Task details: Transcribe word for word the section of the records below that opens with the line containing "Build the project" and closes with the line containing "2. **Roofs.**Roofs have"; drop every picture.

[Excerpts from a dataset]
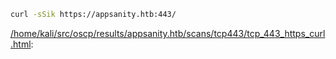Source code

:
 ```bash
curl -sSik https://appsanity.htb:443/
```

[/home/kali/src/oscp/results/appsanity.htb/scans/tcp443/tcp_443_https_curl.html](file:///home/kali/src/oscp/results/appsanity.htb/scans/tcp443/tcp_443_https_curl.html):

```

```
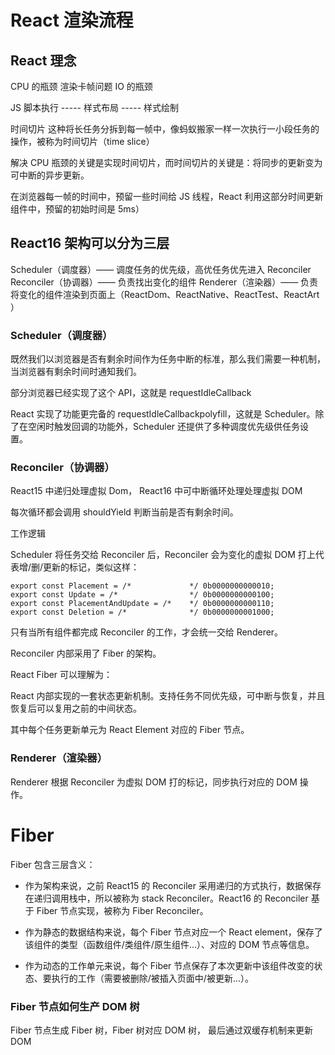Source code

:# React 渲染流程

## React 理念

CPU 的瓶颈
渲染卡帧问题
IO 的瓶颈

JS 脚本执行 ----- 样式布局 ----- 样式绘制

时间切片
这种将长任务分拆到每一帧中，像蚂蚁搬家一样一次执行一小段任务的操作，被称为时间切片（time slice）

解决 CPU 瓶颈的关键是实现时间切片，而时间切片的关键是：将同步的更新变为可中断的异步更新。

在浏览器每一帧的时间中，预留一些时间给 JS 线程，React 利用这部分时间更新组件中，预留的初始时间是 5ms）

## React16 架构可以分为三层

Scheduler（调度器）—— 调度任务的优先级，高优任务优先进入 Reconciler
Reconciler（协调器）—— 负责找出变化的组件
Renderer（渲染器）—— 负责将变化的组件渲染到页面上（ReactDom、ReactNative、ReactTest、ReactArt ）

### Scheduler（调度器）

既然我们以浏览器是否有剩余时间作为任务中断的标准，那么我们需要一种机制，当浏览器有剩余时间时通知我们。

部分浏览器已经实现了这个 API，这就是 requestIdleCallback

React 实现了功能更完备的 requestIdleCallbackpolyfill，这就是 Scheduler。除了在空闲时触发回调的功能外，Scheduler 还提供了多种调度优先级供任务设置。

### Reconciler（协调器）

React15 中递归处理虚拟 Dom， React16 中可中断循环处理处理虚拟 DOM

每次循环都会调用 shouldYield 判断当前是否有剩余时间。

工作逻辑

Scheduler 将任务交给 Reconciler 后，Reconciler 会为变化的虚拟 DOM 打上代表增/删/更新的标记，类似这样：

```
export const Placement = /*             */ 0b0000000000010;
export const Update = /*                */ 0b0000000000100;
export const PlacementAndUpdate = /*    */ 0b0000000000110;
export const Deletion = /*              */ 0b0000000001000;
```

只有当所有组件都完成 Reconciler 的工作，才会统一交给 Renderer。

Reconciler 内部采用了 Fiber 的架构。

React Fiber 可以理解为：

React 内部实现的一套状态更新机制。支持任务不同优先级，可中断与恢复，并且恢复后可以复用之前的中间状态。

其中每个任务更新单元为 React Element 对应的 Fiber 节点。

### Renderer（渲染器）

Renderer 根据 Reconciler 为虚拟 DOM 打的标记，同步执行对应的 DOM 操作。

# Fiber

Fiber 包含三层含义：

- 作为架构来说，之前 React15 的 Reconciler 采用递归的方式执行，数据保存在递归调用栈中，所以被称为 stack Reconciler。React16 的 Reconciler 基于 Fiber 节点实现，被称为 Fiber Reconciler。

- 作为静态的数据结构来说，每个 Fiber 节点对应一个 React element，保存了该组件的类型（函数组件/类组件/原生组件...）、对应的 DOM 节点等信息。

- 作为动态的工作单元来说，每个 Fiber 节点保存了本次更新中该组件改变的状态、要执行的工作（需要被删除/被插入页面中/被更新...）。

### Fiber 节点如何生产 DOM 树

Fiber 节点生成 Fiber 树，Fiber 树对应 DOM 树， 最后通过双缓存机制来更新 DOM
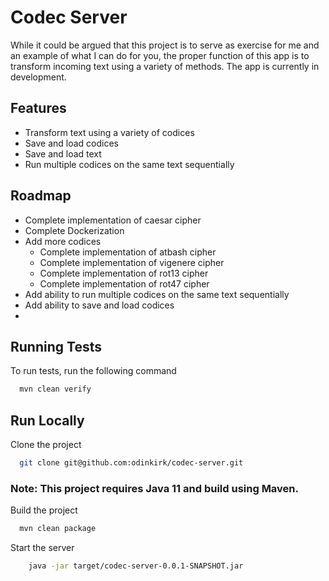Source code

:
# Codec Server

While it could be argued that this project is to serve as exercise for me and an example of what I can do for you, the proper function of this app is to transform incoming text using a variety of methods. The app is currently in development.

## Features

- Transform text using a variety of codices
- Save and load codices
- Save and load text
- Run multiple codices on the same text sequentially


## Roadmap

- Complete implementation of caesar cipher
- Complete Dockerization
- Add more codices
  - Complete implementation of atbash cipher
  - Complete implementation of vigenere cipher
  - Complete implementation of rot13 cipher
  - Complete implementation of rot47 cipher
- Add ability to run multiple codices on the same text sequentially
- Add ability to save and load codices
- 


## Running Tests

To run tests, run the following command

```bash
  mvn clean verify
```


## Run Locally

Clone the project

```bash
  git clone git@github.com:odinkirk/codec-server.git
```

### Note: This project requires Java 11 and build using Maven.

Build the project

```bash
  mvn clean package
```

Start the server

```bash
    java -jar target/codec-server-0.0.1-SNAPSHOT.jar
```

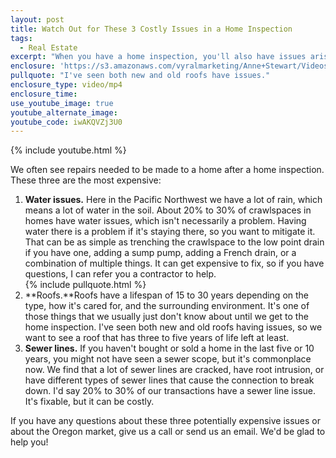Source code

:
```yaml
---
layout: post
title: Watch Out for These 3 Costly Issues in a Home Inspection
tags:
  - Real Estate
excerpt: "When you have a home inspection, you'll also have issues arise that need to be addressed. I've found these three to be the most expensive."
enclosure: 'https://s3.amazonaws.com/vyralmarketing/Anne+Stewart/Videos/2017/Watch+Out+for+These+3+Costly+Issues+in+a+Home+Inspection+-+Oregon+Real+Estate+Agent.mp4'
pullquote: "I've seen both new and old roofs have issues."
enclosure_type: video/mp4
enclosure_time:
use_youtube_image: true
youtube_alternate_image:
youtube_code: iwAKQVZj3U0
---
```



{% include youtube.html %}

We often see repairs needed to be made to a home after a home inspection. These three are the most expensive:

1. **Water issues.** Here in the Pacific Northwest we have a lot of rain, which means a lot of water in the soil. About 20% to 30% of crawlspaces in homes have water issues, which isn't necessarily a problem. Having water there is a problem if it's staying there, so you want to mitigate it. That can be as simple as trenching the crawlspace to the low point drain if you have one, adding a sump pump, adding a French drain, or a combination of multiple things. It can get expensive to fix, so if you have questions, I can refer you a contractor to help.&nbsp;
   <br>{% include pullquote.html %}
2. **Roofs.**Roofs have a lifespan of 15 to 30 years depending on the type, how it's cared for, and the surrounding environment. It's one of those things that we usually just don't know about until we get to the home inspection. I've seen both new and old roofs having issues, so we want to see a roof that has three to five years of life left at least.&nbsp;
3. **Sewer lines.** If you haven't bought or sold a home in the last five or 10 years, you might not have seen a sewer scope, but it's commonplace now. We find that a lot of sewer lines are cracked, have root intrusion, or have different types of sewer lines that cause the connection to break down. I'd say 20% to 30% of our transactions have a sewer line issue. It's fixable, but it can be costly.

If you have any questions about these three potentially expensive issues or about the Oregon market, give us a call or send us an email. We'd be glad to help you!
<br>&nbsp;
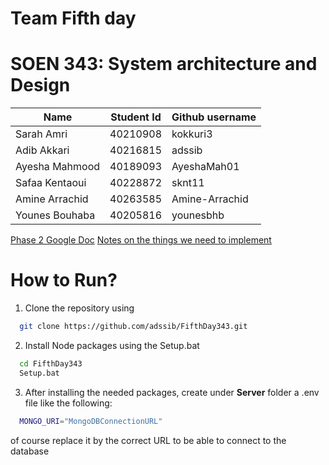 # Team Fifth day 

# SOEN 343: System architecture and Design

| Name | Student Id| Github username | 
| ------------- | ------------- | ------------- | 
| Sarah Amri| 40210908   | kokkuri3 | 
| Adib Akkari   | 40216815  | adssib | 
| Ayesha Mahmood| 40189093 |  AyeshaMah01 |
| Safaa Kentaoui | 40228872 | sknt11 |  
| Amine Arrachid | 40263585 | Amine-Arrachid | 
| Younes Bouhaba | 40205816 | younesbhb| 


[Phase 2 Google Doc](https://docs.google.com/document/d/1i2POawuKCG7FH_M4zRJQXd_zF8gFbB9sYsheUU6gsiQ/edit?usp=sharing)
[Notes on the things we need to implement](https://docs.google.com/document/d/1_56b5Tw7WpXRsGlgWD4dNUfJ6ctPsxhLtmP1D6x7DXI/edit?usp=sharing)

# How to Run?

1) Clone the repository using 

```Bash
  git clone https://github.com/adssib/FifthDay343.git
```

2) Install Node packages using the Setup.bat

```Bash
  cd FifthDay343
  Setup.bat
```

3) After installing the needed packages, create under **Server** folder a .env file like the following: 

```Bash
  MONGO_URI="MongoDBConnectionURL"
```

of course replace it by the correct URL to be able to connect to the database
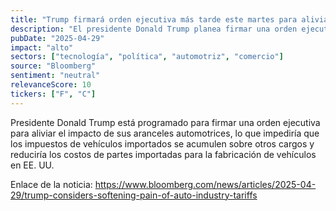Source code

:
 ```yaml
---
title: "Trump firmará orden ejecutiva más tarde este martes para aliviar el impacto de los aranceles automotrices"
description: "El presidente Donald Trump planea firmar una orden ejecutiva para mitigar los efectos de sus aranceles automotrices, evitando que los impuestos de vehículos importados se sumen a otros cargos y reducir los costos de partes importadas para la fabricación de vehículos en EE. UU."
pubDate: "2025-04-29"
impact: "alto"
sectors: ["tecnología", "política", "automotriz", "comercio"]
source: "Bloomberg"
sentiment: "neutral"
relevanceScore: 10
tickers: ["F", "C"]
---
```


Presidente Donald Trump está programado para firmar una orden ejecutiva para aliviar el impacto de sus aranceles automotrices, lo que impediría que los impuestos de vehículos importados se acumulen sobre otros cargos y reduciría los costos de partes importadas para la fabricación de vehículos en EE. UU.

Enlace de la noticia: https://www.bloomberg.com/news/articles/2025-04-29/trump-considers-softening-pain-of-auto-industry-tariffs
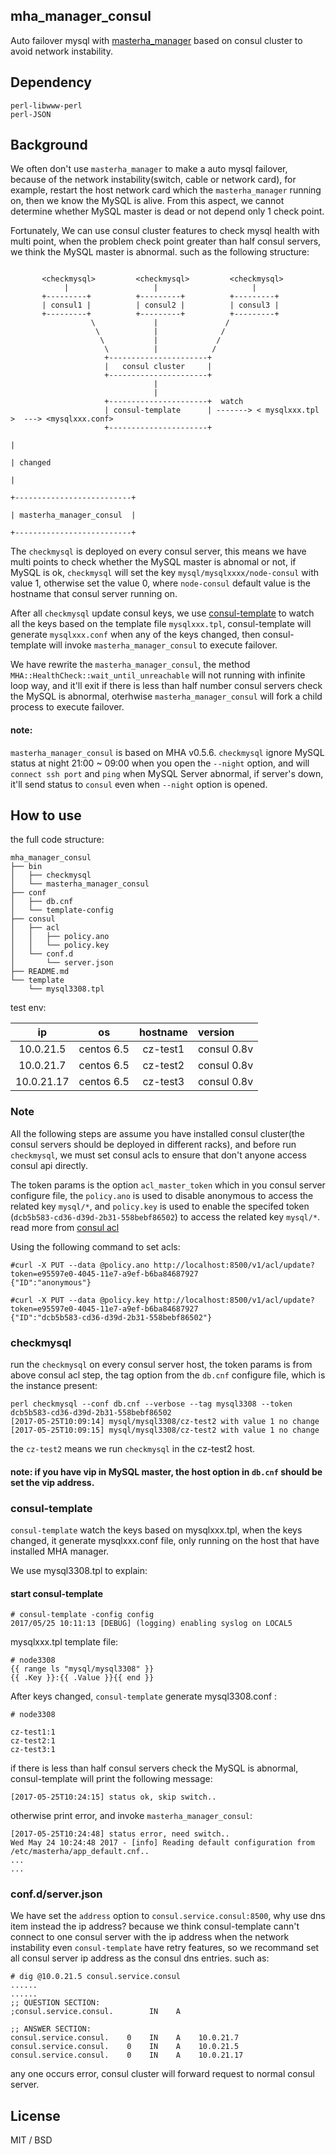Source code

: 
## mha_manager_consul

Auto failover mysql with [masterha_manager](https://github.com/yoshinorim/mha4mysql-manager/tree/master/bin) based on consul cluster to avoid network instability.

## Dependency

```
perl-libwww-perl
perl-JSON
```

## Background

We often don't use `masterha_manager` to make a auto mysql failover, because of the network instability(switch, cable or network card), for example, restart the host network card which the `masterha_manager` running on, then we know the MySQL is alive. From this aspect, we cannot determine whether MySQL master is dead or not depend only 1 check point.

Fortunately, We can use consul cluster features to check mysql health with multi point, when the problem check point greater than half consul servers, we think the MySQL master is abnormal. such as the following structure:
```

       <checkmysql>         <checkmysql>         <checkmysql>
            |                   |                     |
       +---------+          +---------+          +---------+
       | consul1 |          | consul2 |          | consul3 |
       +---------+          +---------+          +---------+
                  \             |               /
                   \            |              /
                    \           |             /
                     \          |            /
                     +----------------------+
                     |   consul cluster     |
                     +----------------------+
                                |
                                |
                     +----------------------+  watch
                     | consul-template      | -------> < mysqlxxx.tpl >  ---> <mysqlxxx.conf>
                     +----------------------+
                                                                                    |
                                                                                    | changed
                                                                                    |
                                                                        +--------------------------+  
                                                                        | masterha_manager_consul  |
                                                                        +--------------------------+

```

The `checkmysql` is deployed on every consul server, this means we have multi points to check whether the MySQL master is abnomal or not, if MySQL is ok, `checkmysql` will set the key `mysql/mysqlxxxx/node-consul` with value 1, otherwise set the value 0, where `node-consul` default value is the hostname that consul server running on.

After all `checkmysql` update consul keys, we use [consul-template](https://github.com/hashicorp/consul-template) to watch all the keys based on the template file `mysqlxxx.tpl`, consul-template will generate `mysqlxxx.conf` when any of the keys changed, then consul-template will invoke `masterha_manager_consul` to execute failover.

We have rewrite the `masterha_manager_consul`, the method `MHA::HealthCheck::wait_until_unreachable` will not running with infinite loop way, and it'll exit if there is less than half number consul servers check the MySQL is abnormal, oterhwise `masterha_manager_consul` will fork a child process to execute failover. 

#### note: 

`masterha_manager_consul` is based on MHA v0.5.6.
`checkmysql` ignore MySQL status at night 21:00 ~ 09:00 when you open the `--night` option, and will `connect ssh port` and `ping` when MySQL Server abnormal, if server's down, it'll send status to `consul` even when `--night` option is opened.

## How to use

the full code structure:

```
mha_manager_consul
├── bin
│   ├── checkmysql
│   └── masterha_manager_consul
├── conf
│   ├── db.cnf
│   └── template-config
├── consul
│   ├── acl
│   │   ├── policy.ano
│   │   └── policy.key
│   └── conf.d
│       └── server.json
├── README.md
└── template
    └── mysql3308.tpl
```

test env:

|ip|os|hostname|version|
|:-:|:-:|:-:|:-|
|10.0.21.5|centos 6.5|cz-test1|consul 0.8v|
|10.0.21.7|centos 6.5|cz-test2|consul 0.8v|
|10.0.21.17|centos 6.5|cz-test3|consul 0.8v|

### Note

All the following steps are assume you have  installed consul cluster(the consul servers should be deployed in different racks), and before run `checkmysql`, we must set consul acls to ensure that don't anyone access consul api directly.

The token params is the option `acl_master_token` which in you consul server configure file, the `policy.ano` is used to disable anonymous to access the related key `mysql/*`, and `policy.key` is used to enable the specifed token (`dcb5b583-cd36-d39d-2b31-558bebf86502`) to access the related key `mysql/*`. read more from [consul acl](https://www.consul.io/api/acl.html)

Using the following command to set acls:
```
#curl -X PUT --data @policy.ano http://localhost:8500/v1/acl/update?token=e95597e0-4045-11e7-a9ef-b6ba84687927
{"ID":"anonymous"}

#curl -X PUT --data @policy.key http://localhost:8500/v1/acl/update?token=e95597e0-4045-11e7-a9ef-b6ba84687927
{"ID":"dcb5b583-cd36-d39d-2b31-558bebf86502"}
```

### checkmysql

run the `checkmysql` on every consul server host, the token params is from above consul acl step, the tag option from the `db.cnf` configure file, which is the instance present:
```
perl checkmysql --conf db.cnf --verbose --tag mysql3308 --token dcb5b583-cd36-d39d-2b31-558bebf86502
[2017-05-25T10:09:14] mysql/mysql3308/cz-test2 with value 1 no change
[2017-05-25T10:09:15] mysql/mysql3308/cz-test2 with value 1 no change
```
the `cz-test2` means we run `checkmysql` in the cz-test2 host.

#### note: if you have vip in MySQL master, the host option in `db.cnf` should be set the vip address.
 
### consul-template

`consul-template` watch the keys based on mysqlxxx.tpl, when the keys changed, it generate mysqlxxx.conf file, only running on the host that have installed MHA manager.

We use mysql3308.tpl to explain:

#### start consul-template

```
# consul-template -config config 
2017/05/25 10:11:13 [DEBUG] (logging) enabling syslog on LOCAL5
```

mysqlxxx.tpl template file:
```
# node3308
{{ range ls "mysql/mysql3308" }}
{{ .Key }}:{{ .Value }}{{ end }}
```

After keys changed, `consul-template` generate mysql3308.conf :
```
# node3308

cz-test1:1
cz-test2:1
cz-test3:1
```

if there is less than half consul servers check the MySQL is abnormal, consul-template will print the following message:
```
[2017-05-25T10:24:15] status ok, skip switch..
```
otherwise print error, and invoke `masterha_manager_consul`:
```
[2017-05-25T10:24:48] status error, need switch..
Wed May 24 10:24:48 2017 - [info] Reading default configuration from /etc/masterha/app_default.cnf..
...
...
```

### conf.d/server.json

We have set the `address` option to `consul.service.consul:8500`, why use dns item instead the ip address? because we think consul-template cann't connect to one consul server with the ip address when the network instability even `consul-template` have retry features, so we recommand set all consul server ip address as the consul dns entries. such as:
```
# dig @10.0.21.5 consul.service.consul
......
......
;; QUESTION SECTION:
;consul.service.consul.        IN    A

;; ANSWER SECTION:
consul.service.consul.    0    IN    A    10.0.21.7
consul.service.consul.    0    IN    A    10.0.21.5
consul.service.consul.    0    IN    A    10.0.21.17

```
any one occurs error, consul cluster will forward request to normal consul server.

## License

MIT / BSD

Result below:
Build the project

```bash
  mvn clean package
```

Start the server

```bash
    java -jar target/codec-server-0.0.1-SNAPSHOT.jar
```

Source code

:
```yaml
---
layout: post
title: Watch Out for These 3 Costly Issues in a Home Inspection
tags:
  - Real Estate
excerpt: "When you have a home inspection, you'll also have issues arise that need to be addressed. I've found these three to be the most expensive."
enclosure: 'https://s3.amazonaws.com/vyralmarketing/Anne+Stewart/Videos/2017/Watch+Out+for+These+3+Costly+Issues+in+a+Home+Inspection+-+Oregon+Real+Estate+Agent.mp4'
pullquote: "I've seen both new and old roofs have issues."
enclosure_type: video/mp4
enclosure_time:
use_youtube_image: true
youtube_alternate_image:
youtube_code: iwAKQVZj3U0
---
```



{% include youtube.html %}

We often see repairs needed to be made to a home after a home inspection. These three are the most expensive:

1. **Water issues.** Here in the Pacific Northwest we have a lot of rain, which means a lot of water in the soil. About 20% to 30% of crawlspaces in homes have water issues, which isn't necessarily a problem. Having water there is a problem if it's staying there, so you want to mitigate it. That can be as simple as trenching the crawlspace to the low point drain if you have one, adding a sump pump, adding a French drain, or a combination of multiple things. It can get expensive to fix, so if you have questions, I can refer you a contractor to help.&nbsp;
   <br>{% include pullquote.html %}
2. **Roofs.**Roofs have a lifespan of 15 to 30 years depending on the type, how it's cared for, and the surrounding environment. It's one of those things that we usually just don't know about until we get to the home inspection. I've seen both new and old roofs having issues, so we want to see a roof that has three to five years of life left at least.&nbsp;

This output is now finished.